Ich möchte außerdem betonen, dass unsere Partnerschaft nicht nur für uns von herausragender Bedeutung ist, sondern auch für die übrige Welt. Gemeinsam erbringen wir mehr als die Hälfte der Leistungen der Weltwirtschaft und stellen 90 Prozent der weltweiten humanitären Hilfe. Wenn wir den Kampf gegen Terrorismus, das organisierte Verbrechen und die Verbreitung von Massenvernichtungswaffen gewinnen wollen, wenn wir Toleranz gegenüber anderen Ethnien, Religionen und Rassen fördern wollen, wenn wir die Erderwärmung, Umweltverschmutzung und Infektionskrankheiten bekämpfen, die Armut lindern und die digitale Kluft schließen wollen, dann müssen wir diese Dinge ganz offensichtlich gemeinsam tun.

Europa und die Vereinigten Staaten sollten aus unserem transatlantischen Bündnis Kraft schöpfen. Europa sollte sich nicht von ihm bedroht fühlen, und Amerika sollte nicht auf diejenigen hören, die den Alleingang predigen. Die Vereinigten Staaten müssen der gute Partner und gute Verbündete Europas bleiben.

Die von Lord Palmerston aufgestellte Regel, dass Länder keine dauerhaften Bündnisse, sondern nur dauerhafte Interessen haben, lässt sich auf unsere Beziehungen ganz einfach nicht anwenden. Denn die Vereinigten Staaten haben ein dauerhaftes Interesse an einem dauerhaften Bündnis mit Europa. Unsere gemeinsame Zukunft ist tief in unserer gemeinsamen Geschichte verwurzelt. Der amerikanische Unabhängigkeitskrieg ging zum Teil aus dem Siebenjährigen Krieg hervor- der wiederum auf einen 1748 in Aachen unterzeichneten Vertrag zurückzuführen ist

Vor einiger Zeit stand ich an der Mündung des Flusses Tajo in Lissabon. Von diesem Ort aus begannen mutige Europäer vor 500 Jahren die entfernten Winkel unserer Erde zu erforschen. Sie legten unvorstellbare Entfernungen zurück und überwanden unbeschreibliche Widerstände bei ihrer Suche nach Asien, Afrika und dem gesamtamerikanischen Kontinent. Ihnen folgten die Söhne und Töchter dieses Kontinents über den Atlantik und besiedelten Orte, die sie Neu-Spanien, Neu-England, Neu-Frankreich, Neu-Niederlande, Nova Scotia und Neu-Schweden nannten - kurz gesagt, ein neues Europa. Ohne die Sehnsucht nach einem neuen Europa hätte es überhaupt kein Amerika gegeben.

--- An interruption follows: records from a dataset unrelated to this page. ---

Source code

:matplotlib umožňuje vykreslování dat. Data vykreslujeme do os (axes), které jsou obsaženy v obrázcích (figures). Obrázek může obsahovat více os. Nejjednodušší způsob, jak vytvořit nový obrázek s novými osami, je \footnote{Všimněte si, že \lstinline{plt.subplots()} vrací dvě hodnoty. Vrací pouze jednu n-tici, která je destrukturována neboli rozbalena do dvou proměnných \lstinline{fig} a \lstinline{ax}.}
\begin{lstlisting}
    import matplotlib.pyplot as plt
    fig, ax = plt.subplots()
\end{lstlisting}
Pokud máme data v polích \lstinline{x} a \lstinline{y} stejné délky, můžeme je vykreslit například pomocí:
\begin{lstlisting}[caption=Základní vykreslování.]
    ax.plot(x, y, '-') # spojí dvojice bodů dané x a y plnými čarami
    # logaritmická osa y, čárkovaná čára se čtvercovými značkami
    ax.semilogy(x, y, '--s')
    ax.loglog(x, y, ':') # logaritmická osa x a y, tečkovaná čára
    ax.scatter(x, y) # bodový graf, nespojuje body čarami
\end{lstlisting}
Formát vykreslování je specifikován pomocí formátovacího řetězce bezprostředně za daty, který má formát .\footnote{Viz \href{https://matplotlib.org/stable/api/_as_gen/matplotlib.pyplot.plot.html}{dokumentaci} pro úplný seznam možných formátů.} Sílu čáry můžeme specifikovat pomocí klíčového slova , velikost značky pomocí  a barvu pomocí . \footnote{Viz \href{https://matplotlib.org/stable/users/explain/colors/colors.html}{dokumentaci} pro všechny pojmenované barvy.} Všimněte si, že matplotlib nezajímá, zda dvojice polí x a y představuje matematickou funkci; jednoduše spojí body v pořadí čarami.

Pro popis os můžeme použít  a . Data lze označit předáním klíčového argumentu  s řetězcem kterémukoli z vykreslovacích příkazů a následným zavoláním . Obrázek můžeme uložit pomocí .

Jetzt, da die Sehnsucht nach einem neuen Europa den alten Kontinent erfasst, sollte ein Gefühl der Unvermeidbarkeit der Geschichte unser Erstaunen darüber nicht schmälern, wie bemerkenswert die Europäer den Rest der Welt verändert haben - durch Unternehmergeist, Phantasie und ihre Fähigkeit zu Wachstum - Eigenschaften, die die Identität Europas immer sehr viel genauer beschreiben werden als es ein Kartograph je könnte.